--- Study material Enclosed Below ---

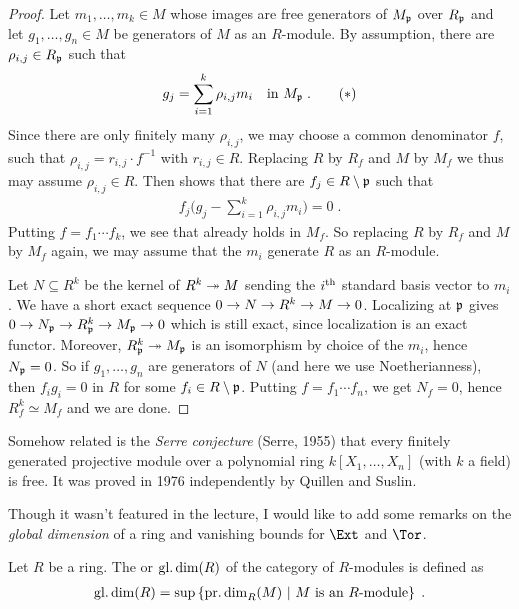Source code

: \documentclass[a4paper,parskip=half,numbers=enddot, DIV=12]{scrreprt}
\begin{document}
\begin{proof}
	Let $m_1,\ldots,m_k\in M$ whose images are free generators of $M_{\mathfrak{p}}$ over $R_{\mathfrak{p}}$ and let $g_1,\ldots,g_n\in M$ be generators of $M$ as an $R$-module. By assumption, there are $\rho_{i,j}\in R_{\mathfrak{p}}$ such that
	\begin{align}\lbl{eq:gjInR_p}
		g_j=\sum_{i=1}^k\rho_{i,j}m_i\quad\text{in }M_\pp\;.\tag{$*$}
	\end{align}
	Since there are only finitely many $\rho_{i,j}$, we may choose a common denominator $f$, such that $\rho_{i,j}=r_{i,j}\cdot f^{-1}$ with $r_{i,j}\in R$. Replacing $R$ by $R_f$ and $M$ by $M_f$ we thus may assume $\rho_{i,j}\in R$. Then  shows that there are $f_j\in R\setminus \mathfrak{p}$ such that
	\begin{align*}
		f_j\bigg(g_j-\sum_{i=1}^k\rho_{i,j}m_i\bigg)=0\;.
	\end{align*}
	Putting $f=f_1\cdots f_k$, we see that  already holds in $M_f$. So replacing $R$ by $R_f$ and $M$ by $M_f$ again, we may assume that the $m_i$ generate $R$ as an $R$-module.
	
	Let $N\subseteq R^k$ be the kernel of $R^k\epimorphism M$ sending the $i^{\text{th}}$ standard basis vector to $m_i$. We have a short exact sequence $0\morphism N\morphism R^k\morphism M\morphism 0$. Localizing at $\mathfrak{p}$ gives $0\morphism N_\pp\morphism R_\pp^k\morphism M_\pp\morphism 0$ which is still exact, since localization is an exact functor. Moreover, $R_\pp^k\epimorphism M_\pp$ is an isomorphism by choice of the $m_i$, hence $N_{\mathfrak{p}}=0$. So if $g_1,\ldots,g_n$ are generators of $N$ (and here we use Noetherianness), then $f_ig_i=0$ in $R$ for some $f_i\in R\setminus \mathfrak{p}$. Putting $f=f_1\cdots f_n$, we get $N_f=0$, hence $R_f^k\simeq M_f$ and we are done.
\end{proof}
\begin{rem*}
	Somehow related is the \emph{Serre conjecture} (Serre, 1955) that every finitely generated projective module over a polynomial ring $k[X_1,\ldots,X_n]$ (with $k$ a field) is free. It was proved in 1976 independently by Quillen and Suslin.
\end{rem*}
Though it wasn't featured in the lecture, I would like to add some remarks on the \emph{global dimension} of a ring and vanishing bounds for $\Ext$ and $\Tor$.
\begin{defi}
	Let $R$ be a ring. The  or  $\operatorname{gl.dim}(R)$ of the category of $R$-modules is defined as
	\begin{align*}
	\operatorname{gl.dim}(R)=\sup\left\{\operatorname{pr.dim}_R(M)\ \middle|\  M\text{ is an }R\text{-module}\right\}\;.
	\end{align*}
\end{defi}
\end{document}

--- End of Enclosed Study material ---

● **What you need to do**: Leaving the pictures out, reproduce the entries above exactly.

● **Task response**:
Source code

: \documentclass[a4paper,parskip=half,numbers=enddot, DIV=12]{scrreprt}
\begin{document}
\begin{proof}
	Let $m_1,\ldots,m_k\in M$ whose images are free generators of $M_{\mathfrak{p}}$ over $R_{\mathfrak{p}}$ and let $g_1,\ldots,g_n\in M$ be generators of $M$ as an $R$-module. By assumption, there are $\rho_{i,j}\in R_{\mathfrak{p}}$ such that
	\begin{align}\lbl{eq:gjInR_p}
		g_j=\sum_{i=1}^k\rho_{i,j}m_i\quad\text{in }M_\pp\;.\tag{$*$}
	\end{align}
	Since there are only finitely many $\rho_{i,j}$, we may choose a common denominator $f$, such that $\rho_{i,j}=r_{i,j}\cdot f^{-1}$ with $r_{i,j}\in R$. Replacing $R$ by $R_f$ and $M$ by $M_f$ we thus may assume $\rho_{i,j}\in R$. Then  shows that there are $f_j\in R\setminus \mathfrak{p}$ such that
	\begin{align*}
		f_j\bigg(g_j-\sum_{i=1}^k\rho_{i,j}m_i\bigg)=0\;.
	\end{align*}
	Putting $f=f_1\cdots f_k$, we see that  already holds in $M_f$. So replacing $R$ by $R_f$ and $M$ by $M_f$ again, we may assume that the $m_i$ generate $R$ as an $R$-module.
	
	Let $N\subseteq R^k$ be the kernel of $R^k\epimorphism M$ sending the $i^{\text{th}}$ standard basis vector to $m_i$. We have a short exact sequence $0\morphism N\morphism R^k\morphism M\morphism 0$. Localizing at $\mathfrak{p}$ gives $0\morphism N_\pp\morphism R_\pp^k\morphism M_\pp\morphism 0$ which is still exact, since localization is an exact functor. Moreover, $R_\pp^k\epimorphism M_\pp$ is an isomorphism by choice of the $m_i$, hence $N_{\mathfrak{p}}=0$. So if $g_1,\ldots,g_n$ are generators of $N$ (and here we use Noetherianness), then $f_ig_i=0$ in $R$ for some $f_i\in R\setminus \mathfrak{p}$. Putting $f=f_1\cdots f_n$, we get $N_f=0$, hence $R_f^k\simeq M_f$ and we are done.
\end{proof}
\begin{rem*}
	Somehow related is the \emph{Serre conjecture} (Serre, 1955) that every finitely generated projective module over a polynomial ring $k[X_1,\ldots,X_n]$ (with $k$ a field) is free. It was proved in 1976 independently by Quillen and Suslin.
\end{rem*}
Though it wasn't featured in the lecture, I would like to add some remarks on the \emph{global dimension} of a ring and vanishing bounds for $\Ext$ and $\Tor$.
\begin{defi}
	Let $R$ be a ring. The  or  $\operatorname{gl.dim}(R)$ of the category of $R$-modules is defined as
	\begin{align*}
	\operatorname{gl.dim}(R)=\sup\left\{\operatorname{pr.dim}_R(M)\ \middle|\  M\text{ is an }R\text{-module}\right\}\;.
	\end{align*}
\end{defi}
\end{document}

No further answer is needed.